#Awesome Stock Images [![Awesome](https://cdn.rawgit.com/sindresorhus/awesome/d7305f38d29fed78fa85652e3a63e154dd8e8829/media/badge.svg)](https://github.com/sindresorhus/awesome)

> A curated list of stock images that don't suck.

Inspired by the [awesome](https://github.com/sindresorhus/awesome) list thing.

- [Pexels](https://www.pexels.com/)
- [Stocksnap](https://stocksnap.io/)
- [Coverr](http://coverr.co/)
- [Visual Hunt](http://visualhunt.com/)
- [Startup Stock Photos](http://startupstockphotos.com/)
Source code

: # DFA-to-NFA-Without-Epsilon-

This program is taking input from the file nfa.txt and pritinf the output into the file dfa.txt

==

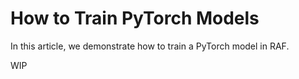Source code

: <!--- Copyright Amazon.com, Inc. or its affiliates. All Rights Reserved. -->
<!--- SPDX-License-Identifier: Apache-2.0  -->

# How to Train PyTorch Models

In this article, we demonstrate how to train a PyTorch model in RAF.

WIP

---

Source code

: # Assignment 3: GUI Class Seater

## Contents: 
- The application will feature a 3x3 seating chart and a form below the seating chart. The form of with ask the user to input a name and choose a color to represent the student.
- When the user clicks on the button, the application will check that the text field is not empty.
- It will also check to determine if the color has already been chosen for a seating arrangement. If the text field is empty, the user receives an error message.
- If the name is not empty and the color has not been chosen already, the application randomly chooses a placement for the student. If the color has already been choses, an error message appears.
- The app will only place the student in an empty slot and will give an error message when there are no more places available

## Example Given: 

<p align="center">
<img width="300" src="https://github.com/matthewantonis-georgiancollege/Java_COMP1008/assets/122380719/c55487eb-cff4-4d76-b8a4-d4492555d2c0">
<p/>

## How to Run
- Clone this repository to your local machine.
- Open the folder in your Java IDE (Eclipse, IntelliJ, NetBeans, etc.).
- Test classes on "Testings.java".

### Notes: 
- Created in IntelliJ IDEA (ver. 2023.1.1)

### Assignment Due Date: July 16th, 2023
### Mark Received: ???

Task item:
Copy the lines of the data above exactly as written, beginning with the line containing "that don't suck." and ending with the line containing "This program is", and leave out all other lines.

Answer:
> A curated list of stock images that don't suck.

Inspired by the [awesome](https://github.com/sindresorhus/awesome) list thing.

- [Pexels](https://www.pexels.com/)
- [Stocksnap](https://stocksnap.io/)
- [Coverr](http://coverr.co/)
- [Visual Hunt](http://visualhunt.com/)
- [Startup Stock Photos](http://startupstockphotos.com/)
Source code

: # DFA-to-NFA-Without-Epsilon-

This program is taking input from the file nfa.txt and pritinf the output into the file dfa.txt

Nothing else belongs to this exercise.